Its patience exhausted, the Department finally conducted a partial audit in the spring of 1977. In response to HUD’s findings, appellant and Laney prepared the overdue ABC’s for the past year, determined which expenditures were to be reimbursed, and submitted the report and reimbursement checks to HUD that summer. At HUD’s behest, Treadwell also removed Lee as general manager of Clifton Terrace and began to take a more active role in supervising the project’s daily operations. Tr. 3736-37, 4824. After another year in which the financial and physical condition of the project continued to deteriorate, and during which appellant continued to promise and then fail to deliver the required audited financial statements, the Department in July 1978 foreclosed on the property. Tr. 3867-68, 3872-73.

B. The Defense

It was conceded by both sides that both Booth and Lee misappropriated project funds on numerous occasions. Appellant claimed, however, that because she was not involved in the daily management of the project, she was completely unaware of the wrongdoing of her subordinates. Once she learned of their misdeeds in the spring of 1977, she took steps to rectify the damage done by reimbursing the project and firing Lee. She emphasized that there was no direct evidence that she had ever agreed to or authorized their misuse of Clifton Terrace assets. She also proffered evidence that the management fees paid to P.I., the monies received by PEE Special Police, and the compensation she received as an officer from these sources were entirely reasonable and proper. She also emphasized a number of apparent inconsistencies and errors in the testimony of Zellene Laney, the project’s former bookkeeper and the government’s principal witness.

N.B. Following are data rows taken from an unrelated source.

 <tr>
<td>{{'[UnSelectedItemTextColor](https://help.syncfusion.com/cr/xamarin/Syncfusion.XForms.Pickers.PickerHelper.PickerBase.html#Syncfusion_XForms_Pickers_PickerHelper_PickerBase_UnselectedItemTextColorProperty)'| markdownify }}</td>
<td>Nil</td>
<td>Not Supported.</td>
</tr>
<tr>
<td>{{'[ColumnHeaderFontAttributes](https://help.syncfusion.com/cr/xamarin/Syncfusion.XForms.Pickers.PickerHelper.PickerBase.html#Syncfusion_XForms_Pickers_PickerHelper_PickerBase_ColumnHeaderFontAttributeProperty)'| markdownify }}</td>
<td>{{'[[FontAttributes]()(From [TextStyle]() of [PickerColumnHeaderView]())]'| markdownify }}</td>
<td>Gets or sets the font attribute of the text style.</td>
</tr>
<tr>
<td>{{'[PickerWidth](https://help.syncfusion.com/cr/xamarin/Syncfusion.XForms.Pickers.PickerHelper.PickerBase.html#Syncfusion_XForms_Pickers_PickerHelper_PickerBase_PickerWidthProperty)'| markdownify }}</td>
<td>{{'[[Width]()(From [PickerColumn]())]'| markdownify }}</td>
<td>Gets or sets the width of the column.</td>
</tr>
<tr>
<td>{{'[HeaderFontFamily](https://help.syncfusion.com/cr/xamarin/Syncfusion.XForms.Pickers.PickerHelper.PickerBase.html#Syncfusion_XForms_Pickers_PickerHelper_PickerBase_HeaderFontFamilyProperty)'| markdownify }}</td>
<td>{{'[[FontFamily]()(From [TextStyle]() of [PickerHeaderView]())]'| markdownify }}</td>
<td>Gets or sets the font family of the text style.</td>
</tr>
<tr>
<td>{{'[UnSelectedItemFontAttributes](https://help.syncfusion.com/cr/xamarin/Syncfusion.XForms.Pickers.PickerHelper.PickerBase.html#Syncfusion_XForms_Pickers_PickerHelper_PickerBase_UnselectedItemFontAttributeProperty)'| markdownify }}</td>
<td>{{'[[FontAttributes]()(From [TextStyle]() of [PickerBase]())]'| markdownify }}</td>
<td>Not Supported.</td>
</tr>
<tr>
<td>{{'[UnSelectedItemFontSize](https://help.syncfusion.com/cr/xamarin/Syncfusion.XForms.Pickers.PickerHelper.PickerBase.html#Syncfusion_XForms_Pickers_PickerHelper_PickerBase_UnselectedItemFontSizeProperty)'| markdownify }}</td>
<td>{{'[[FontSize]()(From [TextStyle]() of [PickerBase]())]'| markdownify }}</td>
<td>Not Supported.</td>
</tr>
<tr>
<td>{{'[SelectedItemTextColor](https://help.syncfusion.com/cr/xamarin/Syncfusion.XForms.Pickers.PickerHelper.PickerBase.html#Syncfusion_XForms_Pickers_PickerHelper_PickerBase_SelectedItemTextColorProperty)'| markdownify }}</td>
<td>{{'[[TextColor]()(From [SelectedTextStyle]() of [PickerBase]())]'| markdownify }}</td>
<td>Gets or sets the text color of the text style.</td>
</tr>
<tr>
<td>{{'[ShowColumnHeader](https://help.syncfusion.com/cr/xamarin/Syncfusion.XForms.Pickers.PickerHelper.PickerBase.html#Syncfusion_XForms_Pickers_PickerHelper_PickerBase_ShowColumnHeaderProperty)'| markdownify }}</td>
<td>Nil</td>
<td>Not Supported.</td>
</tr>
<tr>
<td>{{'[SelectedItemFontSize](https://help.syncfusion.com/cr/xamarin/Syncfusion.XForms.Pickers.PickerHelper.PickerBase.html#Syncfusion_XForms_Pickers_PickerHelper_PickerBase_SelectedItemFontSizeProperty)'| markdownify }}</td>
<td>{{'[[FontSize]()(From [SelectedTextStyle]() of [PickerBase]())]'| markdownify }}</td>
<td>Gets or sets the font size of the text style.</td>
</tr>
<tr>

II. Sufficiency of the Evidence

Appellant contends that because the government failed to sustain its burden of proof, the trial court erred in denying her motion for acquittal on the conspiracy count. In support of her claim, she argues that the government offered no proof that she agreed to a conspiracy to defraud the United States by misappropriating, misapplying, diverting, and stealing project assets. She argues that, even if the government had successfully established her participation in concealment of the misappropriations from HUD, involvement in the cover-up of an already executed crime would not, standing alone, necessarily show participation in the main purpose of the conspiracy. See Grunewald v. United States, 353 U.S. 391, 404-05, 77 S.Ct. 963, 973-74, 1 L.Ed.2d 931 (1957). We reject these arguments and sustain the trial court’s determination that the evidence of Treadwell’s complicity in the main conspiracy was sufficient to support the jury’s verdict.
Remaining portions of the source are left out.